_Problem_
Using the records below, filter for lines that contain the string "ratings" and copy them out.

_Data shown_
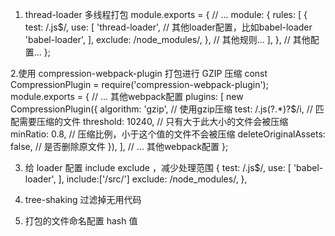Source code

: 1. thread-loader 多线程打包
    module.exports = {
    // ...
    module: {
        rules: [
        {
            test: /\.js$/,
            use: [
            'thread-loader',
            // 其他loader配置，比如babel-loader
            'babel-loader',
            ],
            exclude: /node_modules/,
        },
        // 其他规则...
        ],
    },
    // 其他配置...
    };

2.使用 compression-webpack-plugin 打包进行 GZIP 压缩
    const CompressionPlugin = require('compression-webpack-plugin');
    module.exports = {
    // ... 其他webpack配置
    plugins: [
        new CompressionPlugin({
        algorithm: 'gzip', // 使用gzip压缩
        test: /\.js(\?.*)?$/i, // 匹配需要压缩的文件
        threshold: 10240, // 只有大于此大小的文件会被压缩
        minRatio: 0.8, // 压缩比例，小于这个值的文件不会被压缩
        deleteOriginalAssets: false, // 是否删除原文件
        }),
    ],
    // ... 其他webpack配置
    };

3. 给 loader 配置 include exclude ，减少处理范围
    {
        test: /\.js$/,
        use: [
        'babel-loader',
        ],
        include:['/src/']
        exclude: /node_modules/,
    },

4. tree-shaking 过滤掉无用代码
    
5. 打包的文件命名配置 hash 值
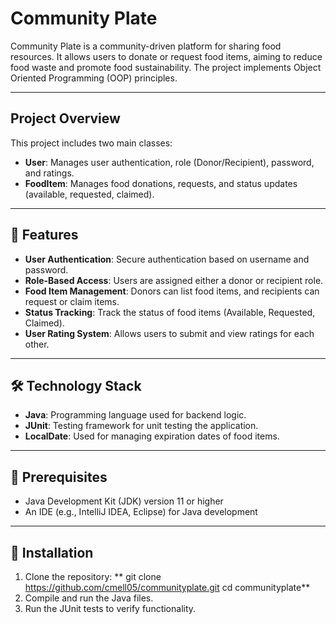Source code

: # Community Plate

Community Plate is a community-driven platform for sharing food resources. It allows users to donate or request food items, aiming to reduce food waste and promote food sustainability. The project implements Object Oriented Programming (OOP) principles.

---

## Project Overview
This project includes two main classes:
- **User**: Manages user authentication, role (Donor/Recipient), password, and ratings.
- **FoodItem**: Manages food donations, requests, and status updates (available, requested, claimed).

---

## 🌟 Features
- **User Authentication**: Secure authentication based on username and password.
- **Role-Based Access**: Users are assigned either a donor or recipient role.
- **Food Item Management**: Donors can list food items, and recipients can request or claim items.
- **Status Tracking**: Track the status of food items (Available, Requested, Claimed).
- **User Rating System**: Allows users to submit and view ratings for each other.

---

## 🛠️ Technology Stack
- **Java**: Programming language used for backend logic.
- **JUnit**: Testing framework for unit testing the application.
- **LocalDate**: Used for managing expiration dates of food items.

---

## 🚀 Prerequisites
- Java Development Kit (JDK) version 11 or higher
- An IDE (e.g., IntelliJ IDEA, Eclipse) for Java development

---

## 🔧 Installation

1. Clone the repository:
**   git clone https://github.com/cmell05/communityplate.git
   cd communityplate**
2. Compile and run the Java files.
3. Run the JUnit tests to verify functionality.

_Response_
- **User**: Manages user authentication, role (Donor/Recipient), password, and ratings.
- **User Rating System**: Allows users to submit and view ratings for each other.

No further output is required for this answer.